In a pool of cold water, I am drowning,
The water is filling in my lungs fast,
In a moment of chaos and madness,
I forgot to swim and my mind is lost,

There’s a struggle to control my body,
But I want to surrender to the death,
This pool of cold water is my bed,
Where I’ll sleep, never to wake up.

I give up now, and I give permission,
To let the cold water consume me,
To let it proclaim victory over my struggle,
Saying this, I allow myself to sink.

I am now in a state of numb matter,
My mind is chilled and has stopped,
My bones begin to freeze to death,
My lungs are now ready to burst and burn.

Just when I relished this last feelings, I feel something,
Something warm, something alien in this coldness,
I question this strange universe, what’s this warmth?
An unknown firm hand is now grasping my arms.
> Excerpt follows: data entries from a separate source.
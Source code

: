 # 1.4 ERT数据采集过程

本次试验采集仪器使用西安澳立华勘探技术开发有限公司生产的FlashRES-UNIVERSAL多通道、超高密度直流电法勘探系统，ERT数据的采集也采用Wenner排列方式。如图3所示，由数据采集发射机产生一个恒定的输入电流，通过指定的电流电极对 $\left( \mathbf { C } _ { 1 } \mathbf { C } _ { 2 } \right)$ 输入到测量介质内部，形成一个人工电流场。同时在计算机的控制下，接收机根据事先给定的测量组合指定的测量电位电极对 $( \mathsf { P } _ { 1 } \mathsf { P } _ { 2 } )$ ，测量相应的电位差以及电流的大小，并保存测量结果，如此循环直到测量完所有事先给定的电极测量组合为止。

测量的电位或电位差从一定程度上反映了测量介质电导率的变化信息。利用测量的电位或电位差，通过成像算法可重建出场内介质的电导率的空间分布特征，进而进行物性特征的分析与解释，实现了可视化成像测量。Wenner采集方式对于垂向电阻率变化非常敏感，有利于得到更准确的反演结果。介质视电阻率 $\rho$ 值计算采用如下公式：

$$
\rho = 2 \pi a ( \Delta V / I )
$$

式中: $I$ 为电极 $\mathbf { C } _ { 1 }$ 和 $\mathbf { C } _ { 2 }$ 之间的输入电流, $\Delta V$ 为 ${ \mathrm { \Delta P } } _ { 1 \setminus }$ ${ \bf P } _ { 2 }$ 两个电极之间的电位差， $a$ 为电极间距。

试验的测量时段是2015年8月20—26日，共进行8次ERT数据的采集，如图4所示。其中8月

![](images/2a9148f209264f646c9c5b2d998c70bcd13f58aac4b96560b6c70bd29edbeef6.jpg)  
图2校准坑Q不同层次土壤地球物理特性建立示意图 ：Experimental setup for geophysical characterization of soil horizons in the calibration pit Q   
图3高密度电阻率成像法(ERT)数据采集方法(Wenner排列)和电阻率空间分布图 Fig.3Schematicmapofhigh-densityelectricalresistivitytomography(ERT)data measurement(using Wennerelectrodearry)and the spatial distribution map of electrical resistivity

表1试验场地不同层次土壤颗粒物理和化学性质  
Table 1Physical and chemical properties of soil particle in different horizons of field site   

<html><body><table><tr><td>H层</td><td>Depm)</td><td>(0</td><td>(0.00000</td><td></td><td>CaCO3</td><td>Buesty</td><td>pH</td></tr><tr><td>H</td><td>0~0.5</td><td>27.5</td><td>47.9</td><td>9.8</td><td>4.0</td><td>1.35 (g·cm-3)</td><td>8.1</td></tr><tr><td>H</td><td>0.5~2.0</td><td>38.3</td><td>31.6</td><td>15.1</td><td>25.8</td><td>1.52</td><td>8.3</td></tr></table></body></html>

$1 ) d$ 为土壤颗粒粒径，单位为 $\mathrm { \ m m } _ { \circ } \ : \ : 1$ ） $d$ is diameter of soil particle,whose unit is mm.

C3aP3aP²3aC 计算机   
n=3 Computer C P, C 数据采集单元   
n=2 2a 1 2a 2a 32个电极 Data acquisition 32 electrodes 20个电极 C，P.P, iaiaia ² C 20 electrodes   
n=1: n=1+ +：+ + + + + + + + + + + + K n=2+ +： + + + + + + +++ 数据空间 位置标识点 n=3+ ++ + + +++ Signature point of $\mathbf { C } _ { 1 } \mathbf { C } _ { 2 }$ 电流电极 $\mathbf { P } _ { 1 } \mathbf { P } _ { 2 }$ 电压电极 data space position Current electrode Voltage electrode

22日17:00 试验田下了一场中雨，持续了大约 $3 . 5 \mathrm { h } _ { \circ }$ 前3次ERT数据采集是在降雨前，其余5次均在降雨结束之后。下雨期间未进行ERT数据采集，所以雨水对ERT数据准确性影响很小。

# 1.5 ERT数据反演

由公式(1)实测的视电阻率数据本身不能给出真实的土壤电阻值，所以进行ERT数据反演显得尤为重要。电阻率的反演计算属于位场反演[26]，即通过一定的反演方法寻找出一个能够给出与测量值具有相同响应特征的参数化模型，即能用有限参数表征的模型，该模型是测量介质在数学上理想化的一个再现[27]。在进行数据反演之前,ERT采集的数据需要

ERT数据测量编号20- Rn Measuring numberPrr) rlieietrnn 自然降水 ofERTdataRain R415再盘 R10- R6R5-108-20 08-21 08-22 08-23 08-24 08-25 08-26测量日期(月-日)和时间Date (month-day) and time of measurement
That unknown person pulls me back to surface.
He brings me to life, a form I was living in before I drowned (almost),
I felt panic in my throat before I said him thank you,
While my inner self was screaming “Damn You” to him.


Burnt

A poetry has risen in my heart.
It’s lines are settled on my lips,
An ink carries it through my soul,
The words are ready to dance on paper.

My poetry is just your name written on a paper
A paper, that was blank before.
My mind tells me secretly,
this poem is my masterpiece.

That paper will be burnt someday,
the ashes will scatter in this summer heat.
Reminding this silly paper of a reality,
You like my heart will be burnt.

I am the embers of a dying fire.
Slowly fading away to nothingness,
My body is burnt in the chambers of affection.
and now I am just an ashtray in your heart.